Collection entries
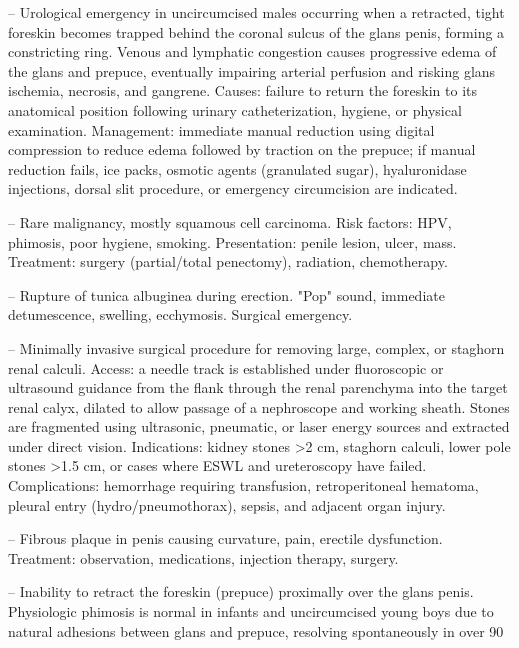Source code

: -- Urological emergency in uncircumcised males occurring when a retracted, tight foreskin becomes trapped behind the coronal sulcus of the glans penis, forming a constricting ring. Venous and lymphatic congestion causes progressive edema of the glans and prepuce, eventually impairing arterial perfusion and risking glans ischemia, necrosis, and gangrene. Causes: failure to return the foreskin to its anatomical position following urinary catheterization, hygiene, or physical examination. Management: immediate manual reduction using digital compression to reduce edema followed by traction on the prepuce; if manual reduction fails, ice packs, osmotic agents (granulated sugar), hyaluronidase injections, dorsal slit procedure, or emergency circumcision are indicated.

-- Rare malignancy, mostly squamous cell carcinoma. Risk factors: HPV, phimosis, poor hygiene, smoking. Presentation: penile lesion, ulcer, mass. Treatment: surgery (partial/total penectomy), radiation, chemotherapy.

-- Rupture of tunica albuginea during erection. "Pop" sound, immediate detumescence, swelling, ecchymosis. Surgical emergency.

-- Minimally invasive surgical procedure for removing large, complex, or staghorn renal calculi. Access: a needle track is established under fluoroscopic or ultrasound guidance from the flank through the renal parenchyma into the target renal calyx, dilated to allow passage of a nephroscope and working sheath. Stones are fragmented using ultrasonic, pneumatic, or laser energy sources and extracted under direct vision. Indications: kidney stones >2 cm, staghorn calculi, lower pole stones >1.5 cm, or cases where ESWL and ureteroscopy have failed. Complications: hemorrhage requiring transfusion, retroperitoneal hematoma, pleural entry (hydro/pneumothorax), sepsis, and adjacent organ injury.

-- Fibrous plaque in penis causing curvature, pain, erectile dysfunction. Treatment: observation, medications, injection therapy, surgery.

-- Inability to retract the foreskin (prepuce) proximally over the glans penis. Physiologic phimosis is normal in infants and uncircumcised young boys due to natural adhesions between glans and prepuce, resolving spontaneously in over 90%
==
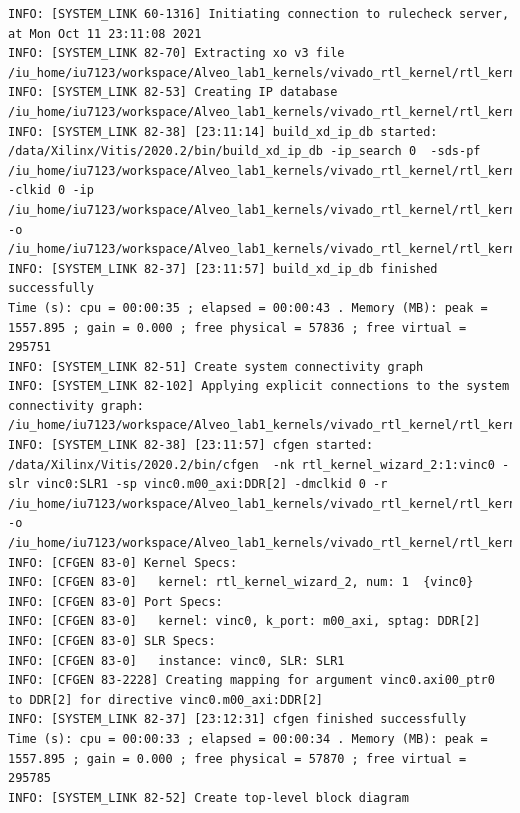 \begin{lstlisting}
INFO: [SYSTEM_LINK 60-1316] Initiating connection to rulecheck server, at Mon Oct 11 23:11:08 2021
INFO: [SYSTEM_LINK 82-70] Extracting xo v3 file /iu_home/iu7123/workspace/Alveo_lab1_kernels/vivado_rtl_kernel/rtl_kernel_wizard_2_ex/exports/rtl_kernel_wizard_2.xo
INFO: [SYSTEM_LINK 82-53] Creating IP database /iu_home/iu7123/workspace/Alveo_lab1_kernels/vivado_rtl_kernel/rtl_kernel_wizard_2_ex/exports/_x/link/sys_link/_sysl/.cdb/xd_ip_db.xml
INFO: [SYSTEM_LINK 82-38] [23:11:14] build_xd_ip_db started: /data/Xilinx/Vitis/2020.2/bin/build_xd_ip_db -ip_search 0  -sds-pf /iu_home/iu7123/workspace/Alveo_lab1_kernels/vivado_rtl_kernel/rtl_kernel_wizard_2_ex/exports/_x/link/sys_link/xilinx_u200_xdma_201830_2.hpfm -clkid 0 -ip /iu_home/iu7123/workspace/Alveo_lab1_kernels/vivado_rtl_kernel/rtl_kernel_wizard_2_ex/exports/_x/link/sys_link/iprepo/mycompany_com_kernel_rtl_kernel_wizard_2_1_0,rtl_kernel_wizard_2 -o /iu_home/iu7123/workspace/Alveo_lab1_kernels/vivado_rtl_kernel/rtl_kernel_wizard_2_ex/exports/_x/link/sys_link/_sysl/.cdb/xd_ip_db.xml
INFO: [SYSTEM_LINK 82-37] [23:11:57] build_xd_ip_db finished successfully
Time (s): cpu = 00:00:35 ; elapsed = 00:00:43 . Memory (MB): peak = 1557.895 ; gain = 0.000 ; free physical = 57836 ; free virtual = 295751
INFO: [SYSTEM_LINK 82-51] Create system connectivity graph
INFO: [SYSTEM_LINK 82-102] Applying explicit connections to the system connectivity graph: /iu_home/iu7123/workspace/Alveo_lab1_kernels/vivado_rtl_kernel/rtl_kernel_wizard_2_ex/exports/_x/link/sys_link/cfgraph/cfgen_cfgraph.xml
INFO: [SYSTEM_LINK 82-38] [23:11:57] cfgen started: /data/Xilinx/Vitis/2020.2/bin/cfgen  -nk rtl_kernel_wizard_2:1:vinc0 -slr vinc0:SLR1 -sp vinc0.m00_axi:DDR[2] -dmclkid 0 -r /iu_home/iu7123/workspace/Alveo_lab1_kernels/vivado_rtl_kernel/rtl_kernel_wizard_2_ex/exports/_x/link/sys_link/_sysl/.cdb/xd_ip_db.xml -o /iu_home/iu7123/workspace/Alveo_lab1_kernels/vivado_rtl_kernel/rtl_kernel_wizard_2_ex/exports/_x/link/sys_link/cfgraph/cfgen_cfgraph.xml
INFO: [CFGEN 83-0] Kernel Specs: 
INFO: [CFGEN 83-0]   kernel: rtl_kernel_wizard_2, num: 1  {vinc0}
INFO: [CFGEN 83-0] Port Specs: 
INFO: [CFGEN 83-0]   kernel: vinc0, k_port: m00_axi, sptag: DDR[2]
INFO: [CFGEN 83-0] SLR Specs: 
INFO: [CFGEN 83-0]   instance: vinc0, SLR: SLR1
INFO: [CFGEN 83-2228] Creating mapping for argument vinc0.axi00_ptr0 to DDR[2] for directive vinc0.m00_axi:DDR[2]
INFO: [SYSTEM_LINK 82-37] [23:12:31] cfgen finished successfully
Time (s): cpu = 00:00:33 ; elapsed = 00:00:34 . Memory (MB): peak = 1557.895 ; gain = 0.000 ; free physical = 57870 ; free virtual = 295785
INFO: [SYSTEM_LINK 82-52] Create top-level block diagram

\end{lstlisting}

WORK ORDER: Search each line of the data above for "foreskin", and copy the lines where it occurs.

SOLUTION TO THIS TASK:
: -- Urological emergency in uncircumcised males occurring when a retracted, tight foreskin becomes trapped behind the coronal sulcus of the glans penis, forming a constricting ring. Venous and lymphatic congestion causes progressive edema of the glans and prepuce, eventually impairing arterial perfusion and risking glans ischemia, necrosis, and gangrene. Causes: failure to return the foreskin to its anatomical position following urinary catheterization, hygiene, or physical examination. Management: immediate manual reduction using digital compression to reduce edema followed by traction on the prepuce; if manual reduction fails, ice packs, osmotic agents (granulated sugar), hyaluronidase injections, dorsal slit procedure, or emergency circumcision are indicated.
-- Inability to retract the foreskin (prepuce) proximally over the glans penis. Physiologic phimosis is normal in infants and uncircumcised young boys due to natural adhesions between glans and prepuce, resolving spontaneously in over 90%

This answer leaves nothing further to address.